In keeping with what has been the pattern with charter schools, the event attracted supporters from across the political spectrum - both hard core privatization warriors and pro-public school progressives who vowed that the issue is not an attempt to undermine public schools by sneaking "the camel's nose under the tent," but rather a sincere and legitimate effort to help kids today who simply aren't being served.
Going forward
Whether the idea of providing tax credits to special needs parents will ever be seriously considered by North Carolina lawmakers is unclear. Though progressive proponents (and some disability rights advocates) make a sincere case regarding the need to do something on the topic, there are lots of reasons for skepticism.
Like charters, such programs have an uneven (or at least unproven) record. Last year, an independent report on the so-called McKay Scholarships in Florida (the nation's second largest voucher program) found that the program has a lack of "accountability" or "quality control" and had failed to collect much information at all on the performance of the special needs children the program subsidizes.
Even setting the Florida case aside, however, the North Carolina proposal raises lots of tough questions. Federal law already allows parents to send their special needs children to private schools at public expense if they meet a fairly high bar for proving that their child's needs are not being met in the public schools. The point of the proposed state bill appears to be to lower this standard so that many more kids can go. How this would impact the educations system as a whole, however, is not clear. Right now, fully one in eight kids in the North Carolina public schools are classified as having special needs.

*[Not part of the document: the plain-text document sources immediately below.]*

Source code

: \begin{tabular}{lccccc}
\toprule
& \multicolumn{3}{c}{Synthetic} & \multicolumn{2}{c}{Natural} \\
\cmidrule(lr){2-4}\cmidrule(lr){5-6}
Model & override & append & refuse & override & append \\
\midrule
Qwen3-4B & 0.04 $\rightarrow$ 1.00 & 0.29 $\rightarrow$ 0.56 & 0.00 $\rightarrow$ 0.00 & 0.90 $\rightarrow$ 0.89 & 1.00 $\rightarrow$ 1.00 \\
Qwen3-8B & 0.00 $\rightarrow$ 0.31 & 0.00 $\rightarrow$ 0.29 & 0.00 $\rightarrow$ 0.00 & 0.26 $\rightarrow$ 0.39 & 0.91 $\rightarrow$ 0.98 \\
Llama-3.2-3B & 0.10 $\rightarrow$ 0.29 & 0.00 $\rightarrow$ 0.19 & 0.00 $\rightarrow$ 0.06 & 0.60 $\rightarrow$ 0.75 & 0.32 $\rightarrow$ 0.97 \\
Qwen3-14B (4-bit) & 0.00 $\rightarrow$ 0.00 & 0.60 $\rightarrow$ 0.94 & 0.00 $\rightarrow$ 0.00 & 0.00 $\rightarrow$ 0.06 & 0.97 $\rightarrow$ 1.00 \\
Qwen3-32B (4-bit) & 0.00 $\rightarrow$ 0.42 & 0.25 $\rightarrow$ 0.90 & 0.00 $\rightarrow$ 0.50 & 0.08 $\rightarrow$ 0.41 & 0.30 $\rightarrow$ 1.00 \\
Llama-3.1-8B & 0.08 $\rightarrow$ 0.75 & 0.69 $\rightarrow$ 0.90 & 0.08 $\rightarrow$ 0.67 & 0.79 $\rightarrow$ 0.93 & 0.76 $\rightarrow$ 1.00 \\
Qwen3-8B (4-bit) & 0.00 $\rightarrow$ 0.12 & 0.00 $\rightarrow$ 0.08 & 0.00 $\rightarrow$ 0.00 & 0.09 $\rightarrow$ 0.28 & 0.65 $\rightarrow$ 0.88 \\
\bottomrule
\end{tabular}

Best guesstimates are that perhaps a few thousand children (most undoubtedly with thoughtful and engaged parents) might leave as the result of such a bill. This means that 95% or more of special needs kids would be left behind. What will be the effect on them of siphoning off a segment of children with the most engaged and involved parents? And what will be the impact on the cause of sustained, long-term public school improvement and reform generally? Who will be left to raise heck within the system and to demand that the public make the kinds of large new investments that are necessary to make the system work for everyone?
These questions lead one back, unavoidably, to the issue of creeping privatization. While the progressive proponents are clearly sincere, the same cannot be said of their allies of convenience on the anti-public school right. These groups and individuals are committed to a long-term siege against the public schools in which they intend to push the system to a tipping point - a place at which the traditional model of public education will no longer be sustainable and the private, "free market" approach will take its place
For those North Carolinians who believe that there's more to freedom and education what we consume, the hope is that lawmakers will proceed with the utmost caution.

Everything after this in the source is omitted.